Your Legal Rights and Responsibilities

A child is born. Mother has full parental responsibilities and rights.

Father has responsibilities and rights if:

  1. He is married to the mother
  2. He is named on the child’s birth certificate (since 4 May 2006)
  3. Mother can grant rights to father through Parental Responsibilities and Parental Rights Agreement
  4. The father can apply to be granted parental responsibilities and rights
  • Both have a legal responsibility to keep the child safe and promote their health, development and welfare through direction and guidance
  • They act as the child’s legal representative

Your rights as an informal kinship carer

If an agreement has been made between you and the parents:

  • The parents retain full legal responsibilities and rights of the child
  • You as a carer have a duty to safeguard and promote the health and development of the child’s welfare through direction and guidance
  • You are entitled to support and guidance from the Local Authority in your area

Potential Problems

  • A parent must consent to any decisions you wish to make and so can intervene at any time.
  • You cannot make major decisions about the child’s health, schooling or travel
  • A parent can return at any time and demand the return of the child
  • You as a carer will not have rights to attend meetings about the child’s welfare

If and when a child is ill and may need to go into hospital, carers need to be aware of the healthcare rights, needs and issues relating to the child in their care.
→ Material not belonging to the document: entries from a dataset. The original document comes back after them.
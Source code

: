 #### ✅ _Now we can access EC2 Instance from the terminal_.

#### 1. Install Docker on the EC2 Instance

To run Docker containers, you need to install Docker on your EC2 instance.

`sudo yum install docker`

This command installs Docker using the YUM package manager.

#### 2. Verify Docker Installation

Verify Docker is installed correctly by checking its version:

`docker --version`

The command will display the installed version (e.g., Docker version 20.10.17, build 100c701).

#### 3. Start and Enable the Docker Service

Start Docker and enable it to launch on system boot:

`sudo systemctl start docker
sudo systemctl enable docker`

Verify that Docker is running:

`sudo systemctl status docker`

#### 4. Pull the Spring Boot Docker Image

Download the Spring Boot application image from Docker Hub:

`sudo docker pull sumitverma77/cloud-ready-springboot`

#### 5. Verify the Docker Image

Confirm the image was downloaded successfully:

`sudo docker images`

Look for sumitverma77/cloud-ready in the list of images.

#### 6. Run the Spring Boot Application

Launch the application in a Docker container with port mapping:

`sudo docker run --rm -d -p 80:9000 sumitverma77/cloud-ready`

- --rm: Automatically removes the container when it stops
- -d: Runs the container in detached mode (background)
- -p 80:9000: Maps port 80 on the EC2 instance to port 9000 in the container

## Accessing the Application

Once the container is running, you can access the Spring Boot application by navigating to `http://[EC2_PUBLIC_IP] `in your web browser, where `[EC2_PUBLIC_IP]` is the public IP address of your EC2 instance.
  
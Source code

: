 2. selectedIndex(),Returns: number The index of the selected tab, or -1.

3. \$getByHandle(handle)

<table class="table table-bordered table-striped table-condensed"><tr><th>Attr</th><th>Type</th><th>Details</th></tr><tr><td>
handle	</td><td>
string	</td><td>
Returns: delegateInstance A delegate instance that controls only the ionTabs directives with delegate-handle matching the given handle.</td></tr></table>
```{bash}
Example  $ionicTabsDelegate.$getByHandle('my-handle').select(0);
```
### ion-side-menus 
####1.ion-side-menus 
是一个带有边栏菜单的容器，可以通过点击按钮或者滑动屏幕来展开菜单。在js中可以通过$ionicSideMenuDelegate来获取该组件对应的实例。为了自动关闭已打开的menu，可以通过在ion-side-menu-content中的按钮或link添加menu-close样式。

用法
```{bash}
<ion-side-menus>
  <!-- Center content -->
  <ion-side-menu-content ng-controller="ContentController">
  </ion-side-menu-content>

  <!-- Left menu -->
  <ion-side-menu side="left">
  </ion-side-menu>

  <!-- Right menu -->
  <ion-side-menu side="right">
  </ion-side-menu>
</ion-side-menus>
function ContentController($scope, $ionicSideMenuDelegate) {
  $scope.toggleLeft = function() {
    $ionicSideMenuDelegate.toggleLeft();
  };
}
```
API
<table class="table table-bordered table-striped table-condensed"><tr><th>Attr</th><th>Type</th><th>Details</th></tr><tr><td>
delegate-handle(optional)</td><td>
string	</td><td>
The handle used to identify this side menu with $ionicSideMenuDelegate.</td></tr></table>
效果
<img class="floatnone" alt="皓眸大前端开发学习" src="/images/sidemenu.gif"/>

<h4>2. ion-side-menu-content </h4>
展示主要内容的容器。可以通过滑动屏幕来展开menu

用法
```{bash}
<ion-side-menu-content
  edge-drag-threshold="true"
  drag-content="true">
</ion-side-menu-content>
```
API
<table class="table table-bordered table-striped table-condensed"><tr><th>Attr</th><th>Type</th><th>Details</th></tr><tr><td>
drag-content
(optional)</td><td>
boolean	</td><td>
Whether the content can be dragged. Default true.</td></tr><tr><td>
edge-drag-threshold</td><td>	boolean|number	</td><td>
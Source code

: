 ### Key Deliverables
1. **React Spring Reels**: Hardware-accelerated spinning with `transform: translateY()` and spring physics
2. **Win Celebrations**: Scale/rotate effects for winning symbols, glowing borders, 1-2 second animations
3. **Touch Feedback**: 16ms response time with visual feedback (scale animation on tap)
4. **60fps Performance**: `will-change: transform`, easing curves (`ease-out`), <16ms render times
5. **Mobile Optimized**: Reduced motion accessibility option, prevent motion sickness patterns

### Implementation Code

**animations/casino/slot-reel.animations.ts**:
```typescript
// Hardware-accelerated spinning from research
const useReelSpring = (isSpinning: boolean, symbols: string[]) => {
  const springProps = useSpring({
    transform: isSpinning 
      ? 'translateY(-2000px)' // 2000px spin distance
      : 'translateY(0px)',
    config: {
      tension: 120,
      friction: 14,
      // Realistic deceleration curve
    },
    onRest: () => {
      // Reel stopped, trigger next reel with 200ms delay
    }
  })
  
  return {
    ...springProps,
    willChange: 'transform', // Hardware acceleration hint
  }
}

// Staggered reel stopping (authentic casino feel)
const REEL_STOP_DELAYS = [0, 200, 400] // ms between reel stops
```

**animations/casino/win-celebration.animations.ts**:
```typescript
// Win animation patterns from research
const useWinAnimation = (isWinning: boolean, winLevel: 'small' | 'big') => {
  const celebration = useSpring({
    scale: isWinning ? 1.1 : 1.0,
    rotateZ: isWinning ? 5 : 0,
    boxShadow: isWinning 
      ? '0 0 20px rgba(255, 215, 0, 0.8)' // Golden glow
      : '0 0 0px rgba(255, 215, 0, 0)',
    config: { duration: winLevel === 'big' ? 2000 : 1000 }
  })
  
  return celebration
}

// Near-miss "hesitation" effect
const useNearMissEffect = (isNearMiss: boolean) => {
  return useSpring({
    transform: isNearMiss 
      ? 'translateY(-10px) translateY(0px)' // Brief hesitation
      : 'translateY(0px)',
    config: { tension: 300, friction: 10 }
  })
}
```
Please visit Children’s Health Scotland for further information.

Solutions

  • If the child is not going to return to the parents you may apply for some parental responsibilities and rights at Court through a Section 11 (1) Order, now also known as a Kinship Care Order. You can contact your Local Authority or support services listed in section 5 for advice/support.

The child’s views should be sought at all times. You can contact your Local Authority for advice and support.